On Fri, 2009-10-02 at 10:17 -0700, Tarandeep Singh wrote:
> Hi,
>
> I am using Mysql Cluster version 7.0.7.
>
> My conf is as follows-
>
> 4 data nodes.
> 1 mgmt nodes
> 1 sql node (running on the same machine as 1 of the data nodes)
>
> this morning, I noticed 2 of the 4 data nodes crashed. They were from
> different node groups, so I assumed the cluster would have kept running.

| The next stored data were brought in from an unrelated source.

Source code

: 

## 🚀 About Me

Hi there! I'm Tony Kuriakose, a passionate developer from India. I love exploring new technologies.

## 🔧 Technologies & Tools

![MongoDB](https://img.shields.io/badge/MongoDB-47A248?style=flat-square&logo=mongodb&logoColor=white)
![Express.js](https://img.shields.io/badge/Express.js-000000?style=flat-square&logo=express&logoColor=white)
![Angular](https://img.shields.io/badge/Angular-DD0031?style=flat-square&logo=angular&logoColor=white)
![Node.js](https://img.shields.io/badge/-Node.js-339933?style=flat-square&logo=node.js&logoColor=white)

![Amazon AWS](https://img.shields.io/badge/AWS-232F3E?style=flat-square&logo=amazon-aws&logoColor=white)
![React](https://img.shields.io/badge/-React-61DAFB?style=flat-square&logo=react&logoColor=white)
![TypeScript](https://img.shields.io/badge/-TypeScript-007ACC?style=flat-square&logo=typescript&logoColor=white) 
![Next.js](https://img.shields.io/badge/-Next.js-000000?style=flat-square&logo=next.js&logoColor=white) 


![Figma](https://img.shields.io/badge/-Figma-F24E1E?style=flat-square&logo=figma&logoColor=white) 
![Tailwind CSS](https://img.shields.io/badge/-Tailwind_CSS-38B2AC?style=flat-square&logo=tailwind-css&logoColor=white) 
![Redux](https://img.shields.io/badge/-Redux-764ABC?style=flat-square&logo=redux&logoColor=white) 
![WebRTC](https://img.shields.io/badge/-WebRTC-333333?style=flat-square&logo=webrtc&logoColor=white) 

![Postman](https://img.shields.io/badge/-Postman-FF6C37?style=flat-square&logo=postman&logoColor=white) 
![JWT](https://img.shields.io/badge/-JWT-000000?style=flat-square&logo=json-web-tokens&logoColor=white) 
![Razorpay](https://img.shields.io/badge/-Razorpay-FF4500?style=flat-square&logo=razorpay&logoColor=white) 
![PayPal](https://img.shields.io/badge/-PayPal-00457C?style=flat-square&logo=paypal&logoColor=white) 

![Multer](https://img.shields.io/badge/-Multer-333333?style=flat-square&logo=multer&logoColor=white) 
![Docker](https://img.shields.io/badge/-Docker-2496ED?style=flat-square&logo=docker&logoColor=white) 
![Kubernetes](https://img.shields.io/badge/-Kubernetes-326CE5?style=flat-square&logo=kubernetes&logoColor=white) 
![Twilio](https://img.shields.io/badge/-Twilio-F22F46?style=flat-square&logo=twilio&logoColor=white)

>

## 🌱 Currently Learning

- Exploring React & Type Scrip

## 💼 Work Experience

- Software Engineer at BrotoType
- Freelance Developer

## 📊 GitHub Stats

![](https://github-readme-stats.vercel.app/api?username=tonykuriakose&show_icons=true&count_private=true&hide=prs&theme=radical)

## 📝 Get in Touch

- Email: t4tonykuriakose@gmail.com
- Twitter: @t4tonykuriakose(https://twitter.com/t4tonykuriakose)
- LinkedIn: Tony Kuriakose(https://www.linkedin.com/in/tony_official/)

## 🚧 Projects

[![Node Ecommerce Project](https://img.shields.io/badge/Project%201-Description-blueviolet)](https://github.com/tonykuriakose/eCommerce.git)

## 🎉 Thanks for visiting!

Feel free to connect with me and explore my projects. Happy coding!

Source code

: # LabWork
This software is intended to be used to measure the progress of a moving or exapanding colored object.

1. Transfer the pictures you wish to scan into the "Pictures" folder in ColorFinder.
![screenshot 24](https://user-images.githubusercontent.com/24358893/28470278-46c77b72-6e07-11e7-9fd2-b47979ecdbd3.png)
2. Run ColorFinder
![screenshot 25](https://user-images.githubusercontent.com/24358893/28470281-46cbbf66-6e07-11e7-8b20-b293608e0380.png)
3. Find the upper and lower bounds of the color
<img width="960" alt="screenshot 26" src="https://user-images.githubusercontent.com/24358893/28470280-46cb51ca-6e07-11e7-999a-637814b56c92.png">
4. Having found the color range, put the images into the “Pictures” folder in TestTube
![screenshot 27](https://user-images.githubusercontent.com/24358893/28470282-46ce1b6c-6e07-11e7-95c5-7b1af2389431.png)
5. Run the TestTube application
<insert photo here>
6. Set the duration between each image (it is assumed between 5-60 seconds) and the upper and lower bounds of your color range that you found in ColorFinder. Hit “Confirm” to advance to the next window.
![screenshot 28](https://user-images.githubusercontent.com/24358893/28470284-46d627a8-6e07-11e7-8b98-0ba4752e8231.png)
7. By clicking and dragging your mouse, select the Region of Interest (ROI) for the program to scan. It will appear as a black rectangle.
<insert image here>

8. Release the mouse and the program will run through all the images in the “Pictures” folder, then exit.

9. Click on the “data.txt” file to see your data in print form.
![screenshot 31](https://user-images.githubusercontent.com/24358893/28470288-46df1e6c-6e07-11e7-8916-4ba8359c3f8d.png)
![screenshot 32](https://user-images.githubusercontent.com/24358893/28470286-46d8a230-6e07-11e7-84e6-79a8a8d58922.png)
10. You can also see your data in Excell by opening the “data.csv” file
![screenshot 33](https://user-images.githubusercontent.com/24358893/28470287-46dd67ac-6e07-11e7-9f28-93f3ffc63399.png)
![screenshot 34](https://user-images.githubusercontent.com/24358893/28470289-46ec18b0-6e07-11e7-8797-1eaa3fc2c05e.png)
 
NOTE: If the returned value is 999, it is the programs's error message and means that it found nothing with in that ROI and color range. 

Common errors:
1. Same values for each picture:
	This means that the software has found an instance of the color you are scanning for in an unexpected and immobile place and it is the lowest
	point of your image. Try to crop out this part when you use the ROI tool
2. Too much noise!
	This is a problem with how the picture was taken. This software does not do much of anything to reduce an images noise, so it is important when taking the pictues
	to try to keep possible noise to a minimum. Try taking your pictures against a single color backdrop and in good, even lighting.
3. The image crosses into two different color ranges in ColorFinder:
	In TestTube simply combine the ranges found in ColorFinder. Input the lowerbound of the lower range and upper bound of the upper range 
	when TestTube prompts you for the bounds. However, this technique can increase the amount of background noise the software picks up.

> However my application logs show SQL Exception-
>
> java.sql.SQLException: got temporary error 286 'Node failure caused abort of
> transaction' from NDBCLUSTER
> and
> java.sql.SQLException: got temporary error 4010 'Node failure caused abort
> of transaction' from NDBCLUSTER
>
> On checking the failed nodes log files, I only got this-
>
> ndb_2_error.log:
> ------------------
> Error: 2341
> Error data: pgman.cpp
> Error object: PGMAN (Line: 1473) 0x0000000e
> Program: ./bin/ndbmtd
> Pid: 29261
> So my questions are-
>
> 1) if the 2 data nodes were in different node groups, why the inserts failed
Though the cluster remains operational, and new queries are accepted,
any transaction that was in progress on either of those nodes would be
aborted, rolled back and need to be restarted during a node failure.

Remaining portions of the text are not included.